Golpe de empresário em primeira ida para a China
A relação do atleta gaúcho com a China, porém, é mais longa e muito menos engraçada do que sua passagem pelo Henan. Em 2019, após deixar o Resende, do Rio de Janeiro, uma proposta do país asiático o levou a viajar para um período de testes.
Tudo parecia ir bem, até o momento da assinatura do contrato oficial. Um aviso de última hora de que teria que abrir mão de metade do salário para empresários o fez desistir do acordo e retornar ao Brasil, para o São José, do Rio Grande do Sul.
“Na época, eu vim com um empresário espanhol, que me trouxe uma proposta de um valor. Quando eu cheguei, eu e outro brasileiro, fizemos as avaliações, os testes, assinamos pré-contrato e estávamos esperando o dono do clube chegar para poder assinar o contrato original, o contrato mesmo do clube. E foi passando o tempo e nada, e esse empresário mesmo chegou, entrou no nosso quarto e falou que na China tem que estar sempre um chinês no negócio pra poder o negócio andar".
"E eu não sabia disso, e eles não me falaram antes também. Então, eles chegaram e me falaram que teria que dar uma porcentagem pra uma pessoa, uma outra porcentagem pra outra pessoa. Isso virou uma bola de neve, eu falei: ‘não, não vou aceitar, não foi isso que a gente acordou’. Eles queriam tirar metade do meu salário, do que foi oferecido. Era 50%, é muita coisa, e foi aí que não foi pra frente, que não deu certo”, completa.

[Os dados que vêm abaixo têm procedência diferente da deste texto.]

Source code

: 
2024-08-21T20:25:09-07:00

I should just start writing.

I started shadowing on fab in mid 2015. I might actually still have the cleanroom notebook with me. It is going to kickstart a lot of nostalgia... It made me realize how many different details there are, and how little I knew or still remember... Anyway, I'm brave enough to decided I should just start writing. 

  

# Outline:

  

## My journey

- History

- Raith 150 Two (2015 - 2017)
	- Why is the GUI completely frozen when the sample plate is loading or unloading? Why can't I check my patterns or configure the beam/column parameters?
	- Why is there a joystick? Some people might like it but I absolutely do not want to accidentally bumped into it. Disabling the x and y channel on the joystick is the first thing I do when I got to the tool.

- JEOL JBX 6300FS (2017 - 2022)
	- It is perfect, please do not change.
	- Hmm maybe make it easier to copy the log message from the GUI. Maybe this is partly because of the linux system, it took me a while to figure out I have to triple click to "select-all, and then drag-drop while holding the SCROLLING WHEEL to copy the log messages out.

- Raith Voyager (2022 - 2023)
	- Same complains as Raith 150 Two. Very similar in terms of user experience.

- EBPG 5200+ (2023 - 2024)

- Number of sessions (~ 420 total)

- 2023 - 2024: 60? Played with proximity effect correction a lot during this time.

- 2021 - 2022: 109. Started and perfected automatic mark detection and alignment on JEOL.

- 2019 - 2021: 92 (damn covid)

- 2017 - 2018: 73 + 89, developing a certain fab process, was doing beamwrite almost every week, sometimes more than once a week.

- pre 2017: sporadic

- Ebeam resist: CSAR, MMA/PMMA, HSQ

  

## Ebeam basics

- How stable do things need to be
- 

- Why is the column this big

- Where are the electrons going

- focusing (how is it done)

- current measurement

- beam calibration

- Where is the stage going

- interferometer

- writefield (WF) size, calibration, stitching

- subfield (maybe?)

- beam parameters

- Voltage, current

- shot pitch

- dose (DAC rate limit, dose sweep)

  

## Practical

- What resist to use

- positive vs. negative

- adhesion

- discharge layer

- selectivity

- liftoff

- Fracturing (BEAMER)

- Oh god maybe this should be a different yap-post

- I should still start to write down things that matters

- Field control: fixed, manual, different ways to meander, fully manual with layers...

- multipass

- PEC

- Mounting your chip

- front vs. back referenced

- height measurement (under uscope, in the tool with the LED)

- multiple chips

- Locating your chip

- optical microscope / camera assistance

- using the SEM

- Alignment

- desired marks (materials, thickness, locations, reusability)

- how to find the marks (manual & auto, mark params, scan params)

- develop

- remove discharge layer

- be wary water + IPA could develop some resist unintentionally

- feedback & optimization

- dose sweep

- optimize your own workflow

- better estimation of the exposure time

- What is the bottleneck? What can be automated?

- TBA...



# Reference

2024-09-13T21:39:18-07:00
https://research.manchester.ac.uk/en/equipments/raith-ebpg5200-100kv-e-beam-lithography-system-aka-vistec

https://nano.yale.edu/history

Antes da volta à China pelo Henan, Maia passou cinco anos no futebol mexicano. Por lá, vestiu as cores de Cafetaleros de Chiapas, Cancún e Puebla, até que decidiu retornar ao Brasil pelo Paysandu, em 2024.

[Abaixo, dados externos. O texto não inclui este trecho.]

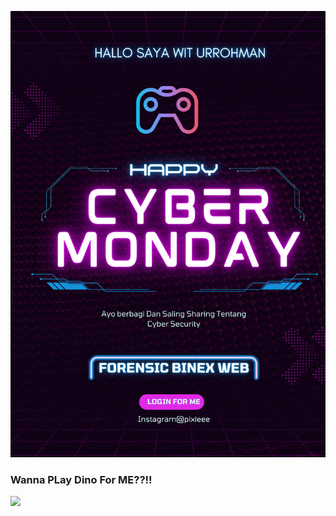 ![](https://github.com/Cpixiee/Cpixiee/blob/main/Ungu%20Futuristic%20Cyber%20Monday%20Flyer.png)
### Wanna PLay Dino For ME??!! ###
![](https://github.com/saadeghi/saadeghi/blob/master/dino.gif)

Feliz e adaptado em Zhengzhou, o zagueiro não pensa em deixar a China tão cedo. Nesta temporada, já são 16 partidas disputadas, com direito a três gols marcados. “Eu penso em permanecer aqui [China]. É um país que eu gostei muito, que eu tô gostando. [Quero] permanecer nesse mercado. Estou muito feliz aqui, a família está adaptada. A ideia é fazer um bom campeonato. Terminar bem o campeonato e ver o que Deus tem preparado pra nós. O meu objetivo é esse.”